Hello @squadgazzz, I'm Gemini Code Assist1! I'm currently reviewing this pull request and will post my feedback shortly. In the meantime, here's a summary to help you and other reviewers quickly get up to speed!

This pull request significantly refactors the handling of U256Ext utility implementations and related number conversions. Despite the misleading title "Rename Participant to Bid", the actual purpose is to centralize these utilities into the crates/number crate. This addresses the issue of scattered and duplicated utility code, providing a single, consistent source for U256 extensions and conversions across the codebase, thereby improving maintainability and reducing redundancy.

Highlights

  • U256Ext Trait Consolidation: The U256Ext trait and its utility implementations, previously scattered across various util/conv modules in autopilot, driver, and shared crates, have been centralized into a single location within the crates/number crate.
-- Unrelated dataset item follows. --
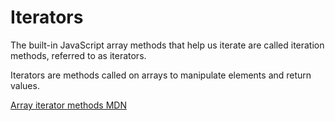 # Iterators

The built-in JavaScript array methods that help us iterate are called iteration methods, referred to as iterators.

Iterators are methods called on arrays to manipulate elements and return values.

[Array iterator methods MDN](https://developer.mozilla.org/en-US/docs/Web/JavaScript/Reference/Global_Objects/Array#Iteration_methods)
  • Number Conversion Utilities Centralization: Related number conversion functions, such as rational_to_big_decimal and big_decimal_to_big_rational, have also been moved to the crates/number crate, establishing a single source of truth for these operations.
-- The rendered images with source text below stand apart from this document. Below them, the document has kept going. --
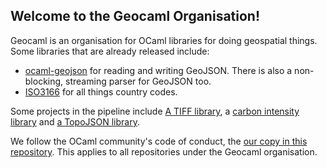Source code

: ## Welcome to the Geocaml Organisation!

Geocaml is an organisation for OCaml libraries for doing geospatial things. Some libraries that are already released include:

 - [ocaml-geojson](https://github.com/geocaml/ocaml-geojson) for reading and writing GeoJSON. There is also a non-blocking, streaming parser for GeoJSON too.
 - [ISO3166](https://github.com/geocaml/ISO3166) for all things country codes.

Some projects in the pipeline include [A TIFF library](https://github.com/geocaml/ocaml-tiff), a [carbon intensity library](https://github.com/geocaml/carbon-intensity) and [a TopoJSON library](https://github.com/geocaml/ocaml-topojson).

We follow the OCaml community's code of conduct, the [our copy in this repository](./code-of-conduct.md). This applies to all repositories under the Geocaml organisation.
  • Redundant Code Removal: Duplicate U256Ext trait definitions and their implementations have been removed from the autopilot, driver, and shared crates, streamlining the codebase.
  • Expanded U256Ext Functionality: The U256Ext trait in crates/number has been enhanced to include comprehensive conversion methods (e.g., to_big_int, from_big_uint) and an explicit ceil_div method, with implementations provided for both alloy::primitives::U256 and primitive_types::U256.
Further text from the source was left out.